So unterschiedlich die Modelle seien, „so unterschiedlich sind auch die Arbeitsbedingungen und damit die möglichen Risiken für die Gesundheit der Beschäftigten“, führt der Experte weiter aus. Wichtig sei dabei vor allem der Status der Betroffenen: angestellt oder selbstständig. Denn für Angestellte gelten die gleichen hohen Arbeitsschutzstandards wie für jede andere Arbeit auch. Hier sei der Arbeitgeber für die Einhaltung der gesetzlichen Bestimmungen in der Pflicht. Ein Großteil der Beschäftigten arbeite hingegen selbstständig. „Wobei bei vielen Fällen von einer Scheinselbständigkeit ausgegangen werden muss“, sagt Niehaus. Da Selbstständige für ihre Gesundheit selbst verantwortlich sind, bestehe hier ein Risiko, dass beispielsweise Ruhezeiten bei Auslieferungsfahrern nicht eingehalten würden. Zentral bei den gesundheitlichen Risiken sei somit der Beschäftigungsstatus.

Digitale Plattformarbeit kann mit Arbeitsplatz- und Einkommensunsicherheit verbunden sein, da die Beschäftigten oft nur wenig oder gar keine Kontrolle oder Verhandlungsmacht darüber haben, wie viel sie arbeiten und pro Aufgabe verdienen können. Bei Arbeitsplatz- und Einkommensunsicherheit handelt es sich um anerkannte psychosoziale Risikofaktoren im Zusammenhang mit Arbeit, erklärt der Experte. Ein weiteres besonderes Risiko liege im Phänomen des sogenannten Gig-Working. Hierbei werden Dienstleistungen für einen Kunden oftmals nur einmalig erbracht – so könnten sich keine Routinen ausbilden und es bestehe ein erhöhtes Unfallrisiko.

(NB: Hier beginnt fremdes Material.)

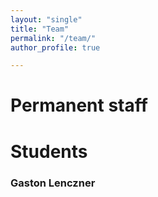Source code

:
```yaml
---
layout: "single"
title: "Team"
permalink: "/team/"
author_profile: true

---
```



# Permanent staff


# Students

### Gaston Lenczner


<!-- ------
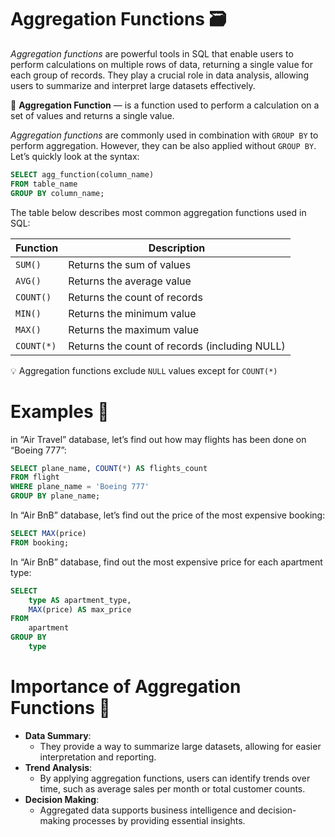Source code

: # Aggregation Functions 🗃️

*Aggregation functions* are powerful tools in SQL that enable users to perform calculations on multiple rows of data, returning a single value for each group of records. They play a crucial role in data analysis, allowing users to summarize and interpret large datasets effectively. 

<aside>

📖 **Aggregation Function** — is a function used to perform a calculation on a set of values and returns a single value.

</aside>

*Aggregation functions* are commonly used in combination with `GROUP BY` to perform aggregation. However, they can be also applied without `GROUP BY`. Let’s quickly look at the syntax:

```sql
SELECT agg_function(column_name)
FROM table_name
GROUP BY column_name;
```

The table below describes most common aggregation functions used in SQL:

| **Function** | **Description** |
| --- | --- |
| `SUM()` | Returns the sum of values |
| `AVG()` | Returns the average value |
| `COUNT()` | Returns the count of records |
| `MIN()` | Returns the minimum value |
| `MAX()` | Returns the maximum value |
| `COUNT(*)` | Returns the count of records (including NULL) |

<aside>

💡 Aggregation functions exclude `NULL` values except for `COUNT(*)`

</aside>

# Examples 🧪

in “Air Travel” database, let’s find out how may flights has been done on “Boeing 777”:

```sql
SELECT plane_name, COUNT(*) AS flights_count
FROM flight
WHERE plane_name = 'Boeing 777'
GROUP BY plane_name;
```

In “Air BnB” database, let’s find out the price of the most expensive booking:

```sql
SELECT MAX(price)
FROM booking;
```

In “Air BnB” database, find out the most expensive price for each apartment type:

```sql
SELECT
    type AS apartment_type,
    MAX(price) AS max_price
FROM
    apartment
GROUP BY
    type
```

# Importance of Aggregation Functions 📌

- **Data Summary**:
    - They provide a way to summarize large datasets, allowing for easier interpretation and reporting.
- **Trend Analysis**:
    - By applying aggregation functions, users can identify trends over time, such as average sales per month or total customer counts.
- **Decision Making**:
    - Aggregated data supports business intelligence and decision-making processes by providing essential insights.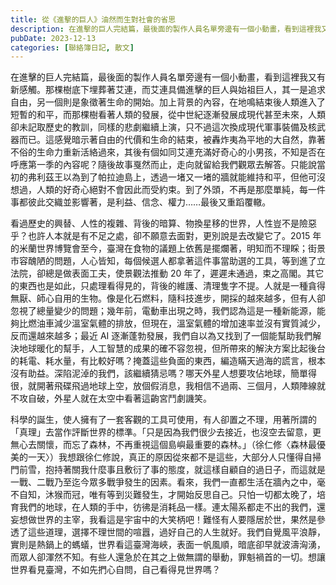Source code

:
 ```yaml
---
title: 從《進擊的巨人》油然而生對社會的省思
description: 在進擊的巨人完結篇，最後面的製作人員名單旁邊有一個小動畫，看到這裡我又有新感觸。那棵樹底下埋葬著艾連，而艾連具備進擊的巨人與始祖巨人，其一是追求自由，另一個則是象徵著生命的開始。加上背景的內容，在地鳴……
pubDate: 2023-12-13
categories: [聯絡簿日記, 散文]
---
```


在進擊的巨人完結篇，最後面的製作人員名單旁邊有一個小動畫，看到這裡我又有新感觸。那棵樹底下埋葬著艾連，而艾連具備進擊的巨人與始祖巨人，其一是追求自由，另一個則是象徵著生命的開始。加上背景的內容，在地鳴結束後人類進入了短暫的和平，而那棵樹看著人類的發展，從中世紀逐漸發展成現代甚至未來，人類卻未記取歷史的教訓，同樣的悲劇繼續上演，只不過這次換成現代軍事裝備及核武器而已。這感覺暗示著自由的代價和生命的結束，被轟炸夷為平地的大自然，靠著不俗的生命力重新活絡過來，其後有個如同艾連充滿好奇心的小男孩，不知是否在呼應第一季的內容呢？隨後故事戛然而止，走向就留給我們觀眾去解答。只能說當初的弗利茲王以為到了帕拉迪島上，透過一堵又一堵的牆就能維持和平，但他可沒想過，人類的好奇心絕對不會因此而受約束。到了外頭，不再是那麼單純，每一件事都彼此交織並影響著，是利益、信念、權力……最後又重蹈覆轍。

看過歷史的興替、人性的複雜、背後的暗算、物換星移的世界，人性豈不是險惡乎？也許人本就是有不足之處，卻不願意去面對，更別說是去改變它了。2015 年的米蘭世界博覽會至今，臺灣在食物的議題上依舊是擺爛著，明知而不理睬；街景市容醜陋的問題，人心皆知，每個候選人都拿著這件事當助選的工具，等到進了立法院，卻總是做表面工夫，使景觀法推動 20 年了，遲遲未通過，束之高閣。其它的東西也是如此，只處理看得見的，背後的維護、清理隻字不提。人就是一種貪得無厭、師心自用的生物。像是化石燃料，隨科技進步，開採的越來越多，但有人卻忽視了總量變少的問題；幾年前，電動車出現之時，我們認為這是一種新能源，能夠比燃油車減少溫室氣體的排放，但現在，溫室氣體的增加速率並沒有實質減少，反而還越來越多；最近 AI 逐漸蓬勃發展，我們自以為又找到了一個能幫助我們解決地球暖化的幫手，人工智慧的成果的確不容忽視，但所帶來的解決方案比起後台的耗電、耗水量，有比較好嗎？掩蓋這些負面的東西，編造瞞天過海的謊言，根本沒有助益。深陷泥淖的我們，該繼續猜忌嗎？哪天外星人想要攻佔地球，簡單得很，就開著飛碟飛過地球上空，放個假消息，我相信不過兩、三個月，人類陣線就不攻自破，外星人就在太空中看著這齣宮鬥劇譏笑。

科學的誕生，使人擁有了一套客觀的工具可使用，有人卻置之不理，用著所謂的「真理」去當作評斷世界的標準。「只是因為我們很少去接近，也沒空去留意，更無心去關懷，而忘了森林，不再重視這個島嶼最重要的森林。」（徐仁修〈森林最優美的一天〉）我想跟徐仁修說，真正的原因從來都不是這些，大部分人只懂得自掃門前雪，抱持著關我什麼事且敷衍了事的態度，就這樣自顧自的過日子，而這就是一戰、二戰乃至迄今眾多戰爭發生的因素。看來，我們一直都生活在牆內之中，毫不自知，沐猴而冠，唯有等到災難發生，才開始反思自己。只怕一切都太晚了，培育我們的地球，在人類的手中，彷彿是消耗品一樣。連太陽系都走不出的我們，還妄想做世界的主宰，我看這是宇宙中的大笑柄吧！難怪有人要隱居於世，果然是參透了這些道理，選擇不理世間的喧囂，過好自己的人生就好。我們自覺風平浪靜，實則是熱鍋上的螞蟻，世界看這臺灣海峽，表面一帆風順，暗底卻早就波濤洶湧，而眾人卻渾然不知。有些人還急於在其之上做無謂的舉動，罪魁禍首的一切。想讓世界看見臺灣，不如先捫心自問，自己看得見世界嗎？
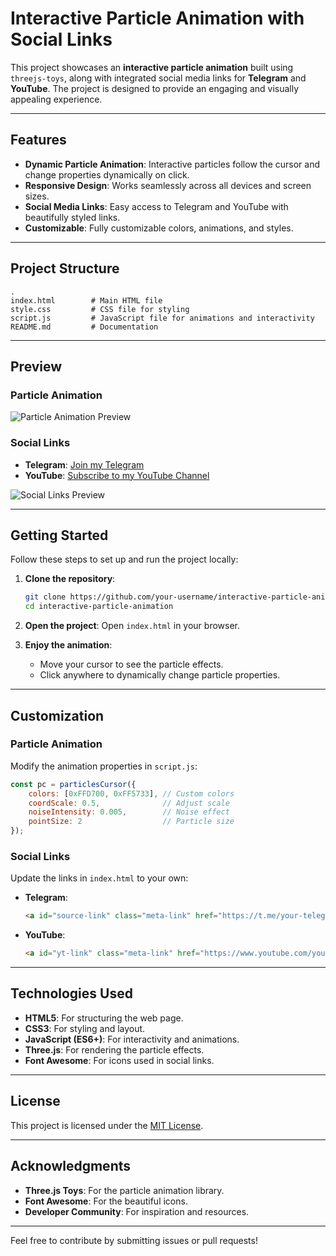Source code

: 
# Interactive Particle Animation with Social Links

This project showcases an **interactive particle animation** built using `threejs-toys`, along with integrated social media links for **Telegram** and **YouTube**. The project is designed to provide an engaging and visually appealing experience.

---

## Features

- **Dynamic Particle Animation**: Interactive particles follow the cursor and change properties dynamically on click.
- **Responsive Design**: Works seamlessly across all devices and screen sizes.
- **Social Media Links**: Easy access to Telegram and YouTube with beautifully styled links.
- **Customizable**: Fully customizable colors, animations, and styles.

---

## Project Structure

```
.
index.html        # Main HTML file
style.css         # CSS file for styling
script.js         # JavaScript file for animations and interactivity
README.md         # Documentation
```

---

## Preview

### Particle Animation

![Particle Animation Preview](https://via.placeholder.com/800x400?text=Particle+Animation+Preview)

### Social Links

- **Telegram**: [Join my Telegram](https://t.me/+7yc_oGHnLJhlOWVl)
- **YouTube**: [Subscribe to my YouTube Channel](https://www.youtube.com/@codewith_muhilan?sub_confirmation=1)

![Social Links Preview](https://via.placeholder.com/800x400?text=Social+Links+Preview)

---

## Getting Started

Follow these steps to set up and run the project locally:

1. **Clone the repository**:
   ```bash
   git clone https://github.com/your-username/interactive-particle-animation.git
   cd interactive-particle-animation
   ```

2. **Open the project**:
   Open `index.html` in your browser.

3. **Enjoy the animation**:
   - Move your cursor to see the particle effects.
   - Click anywhere to dynamically change particle properties.

---

## Customization

### Particle Animation
Modify the animation properties in `script.js`:

```javascript
const pc = particlesCursor({
    colors: [0xFFD700, 0xFF5733], // Custom colors
    coordScale: 0.5,              // Adjust scale
    noiseIntensity: 0.005,        // Noise effect
    pointSize: 2                  // Particle size
});
```

### Social Links
Update the links in `index.html` to your own:

- **Telegram**:
  ```html
  <a id="source-link" class="meta-link" href="https://t.me/your-telegram-link" target="_blank">
  ```
- **YouTube**:
  ```html
  <a id="yt-link" class="meta-link" href="https://www.youtube.com/your-channel-link" target="_blank">
  ```

---

## Technologies Used

- **HTML5**: For structuring the web page.
- **CSS3**: For styling and layout.
- **JavaScript (ES6+)**: For interactivity and animations.
- **Three.js**: For rendering the particle effects.
- **Font Awesome**: For icons used in social links.

---

## License

This project is licensed under the [MIT License](LICENSE).

---

## Acknowledgments

- **Three.js Toys**: For the particle animation library.
- **Font Awesome**: For the beautiful icons.
- **Developer Community**: For inspiration and resources.

---

Feel free to contribute by submitting issues or pull requests! 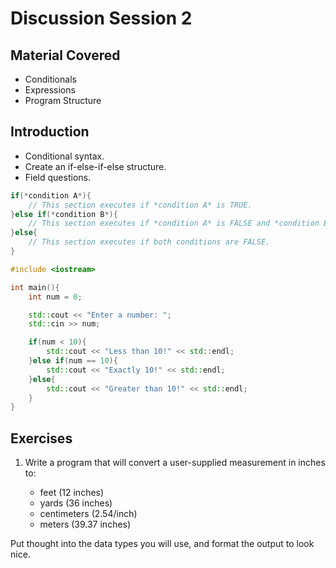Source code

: # Discussion Session 2

## Material Covered

* Conditionals
* Expressions
* Program Structure

## Introduction

* Conditional syntax.
* Create an if-else-if-else structure.
* Field questions.

```c++
if(*condition A*){
    // This section executes if *condition A* is TRUE.
}else if(*condition B*){
    // This section executes if *condition A* is FALSE and *condition B* is TRUE.
}else{
    // This section executes if both conditions are FALSE.
}
```

```c++
#include <iostream>

int main(){
    int num = 0;

    std::cout << "Enter a number: ";
    std::cin >> num;

    if(num < 10){
        std::cout << "Less than 10!" << std::endl;
    }else if(num == 10){
        std::cout << "Exactly 10!" << std::endl;
    }else{
        std::cout << "Greater than 10!" << std::endl;
    }
}
```



## Exercises

1. Write a program that will convert a user-supplied measurement in inches to:

   * feet (12 inches)
   * yards (36 inches)
   * centimeters (2.54/inch)
   * meters (39.37 inches)

Put thought into the data types you will use, and format the output to look nice.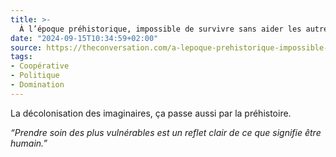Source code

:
 ```yaml
---
title: >-
  À l’époque préhistorique, impossible de survivre sans aider les autres
date: "2024-09-15T10:34:59+02:00"
source: https://theconversation.com/a-lepoque-prehistorique-impossible-de-survivre-sans-aider-les-autres-225122
tags:
- Coopérative
- Politique
- Domination
---
```


La décolonisation des imaginaires, ça passe aussi par la préhistoire. 

*“Prendre soin des plus vulnérables est un reflet clair de ce que signifie être humain.”*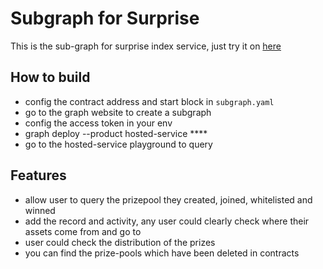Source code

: # Subgraph for Surprise
This is the sub-graph for surprise index service, just try it on [here](https://thegraph.com/hosted-service/subgraph/dispa1r/superise)

## How to build
* config the contract address and start block in ```subgraph.yaml```
* go to the graph website to create a subgraph
* config the access token in your env
* graph deploy --product hosted-service ****
* go to the hosted-service playground to query

## Features
* allow user to query the prizepool they created, joined, whitelisted and winned
* add the record and activity, any user could clearly check where their assets come from and go to
* user could check the distribution of the prizes
* you can find the prize-pools which have been deleted in contracts
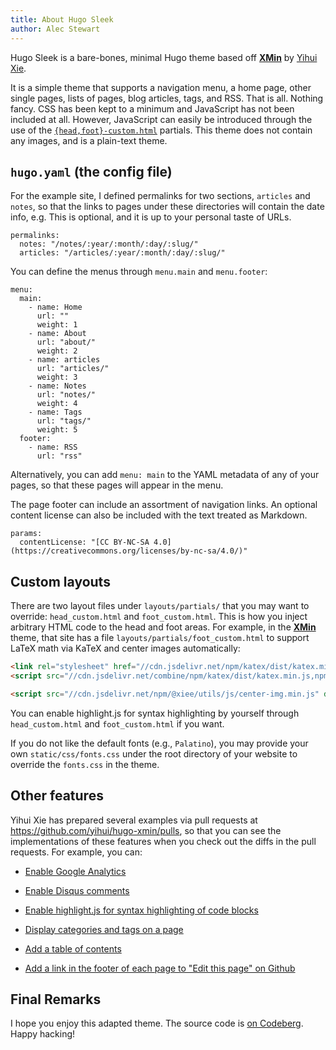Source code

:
 ```yaml
---
title: About Hugo Sleek
author: Alec Stewart
---
```


Hugo Sleek is a bare-bones, minimal Hugo theme based off **[XMin](https://github.com/yihui/hugo-xmin)** by [Yihui Xie](https://yihui.org).

It is a simple theme that supports a navigation menu, a home page, other single pages, lists of pages, blog articles, tags, and RSS. That is all. Nothing fancy. CSS has been kept to a minimum and JavaScript has not been included at all. However, JavaScript can easily be introduced through the use of the <a href="https://codeberg.org/stewalec/hugo-sleek/src/branch/master/layouts/partials">`{head,foot}-custom.html`</a> partials. This theme does not contain any images, and is a plain-text theme.

## `hugo.yaml` (the config file)

For the example site, I defined permalinks for two sections, `articles` and `notes`, so that the links to pages under these directories will contain the date info, e.g. This is optional, and it is up to your personal taste of URLs.

```
permalinks:
  notes: "/notes/:year/:month/:day/:slug/"
  articles: "/articles/:year/:month/:day/:slug/"
```

You can define the menus through `menu.main` and `menu.footer`:

```
menu:
  main:
    - name: Home
      url: ""
      weight: 1
    - name: About
      url: "about/"
      weight: 2
    - name: articles
      url: "articles/"
      weight: 3
    - name: Notes
      url: "notes/"
      weight: 4
    - name: Tags
      url: "tags/"
      weight: 5
  footer:
    - name: RSS
      url: "rss"
```

Alternatively, you can add `menu: main` to the YAML metadata of any of your pages, so that these pages will appear in the menu.

The page footer can include an assortment of navigation links. An optional content license can also be included with the text treated as Markdown.

```
params:
  contentLicense: "[CC BY-NC-SA 4.0](https://creativecommons.org/licenses/by-nc-sa/4.0/)"
```

## Custom layouts

There are two layout files under `layouts/partials/` that you may want to override: `head_custom.html` and `foot_custom.html`. This is how you inject arbitrary HTML code to the head and foot areas. For example, in the **[XMin](https://github.com/yihui/hugo-xmin)** theme, that site has a file `layouts/partials/foot_custom.html` to support LaTeX math via KaTeX and center images automatically:

```html
<link rel="stylesheet" href="//cdn.jsdelivr.net/npm/katex/dist/katex.min.css">
<script src="//cdn.jsdelivr.net/combine/npm/katex/dist/katex.min.js,npm/katex/dist/contrib/auto-render.min.js,npm/@xiee/utils/js/render-katex.js" defer></script>

<script src="//cdn.jsdelivr.net/npm/@xiee/utils/js/center-img.min.js" defer></script>
```

You can enable highlight.js for syntax highlighting by yourself through `head_custom.html` and `foot_custom.html` if you want.

If you do not like the default fonts (e.g., `Palatino`), you may provide your own `static/css/fonts.css` under the root directory of your website to override the `fonts.css` in the theme.

## Other features

Yihui Xie has prepared several examples via pull requests at https://github.com/yihui/hugo-xmin/pulls, so that you can see the implementations of these features when you check out the diffs in the pull requests. For example, you can:

- [Enable Google Analytics](https://github.com/yihui/hugo-xmin/pull/3)

- [Enable Disqus comments](https://github.com/yihui/hugo-xmin/pull/4)

- [Enable highlight.js for syntax highlighting of code blocks](https://github.com/yihui/hugo-xmin/pull/5)

- [Display categories and tags on a page](https://github.com/yihui/hugo-xmin/pull/2)

- [Add a table of contents](https://github.com/yihui/hugo-xmin/pull/7)

- [Add a link in the footer of each page to "Edit this page" on Github](https://github.com/yihui/hugo-xmin/pull/6)

## Final Remarks

I hope you enjoy this adapted theme. The source code is [on Codeberg](https://codeberg.org/stewalec/hugo-sleek). Happy hacking!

Die fünf Schwerpunktbereiche im Überblick

Ab Februar 2024:
Arbeit auf digitalen Plattformen

"Bietet Beschäftigten Möglichkeiten, sofern die Herausforderungen durch die Förderung der Transparenz von Algorithmen und einer korrekten Einstufung der Beschäftigten bewältigt werden."

Ab Juni 2024:
Automatisierung von Aufgaben

"Wo KI-basierte Systeme zur Automatisierung von Aufgaben, kollaborative Roboter und damit verbundene Technologien eingesetzt werden, sollte der Mensch die Kontrolle haben."

Ab Oktober 2024:
Mobiles und hybrides Arbeiten

"Klare Strategien, Gefährdungsbeurteilung und Präventivmaßnahmen können außerhalb der Räumlichkeiten des Arbeitgebers ein gesundes und sicheres Arbeitsumfeld schaffen."

Ab Februar 2025:
Management von Beschäftigten mithilfe künstlicher Intelligenz (KI)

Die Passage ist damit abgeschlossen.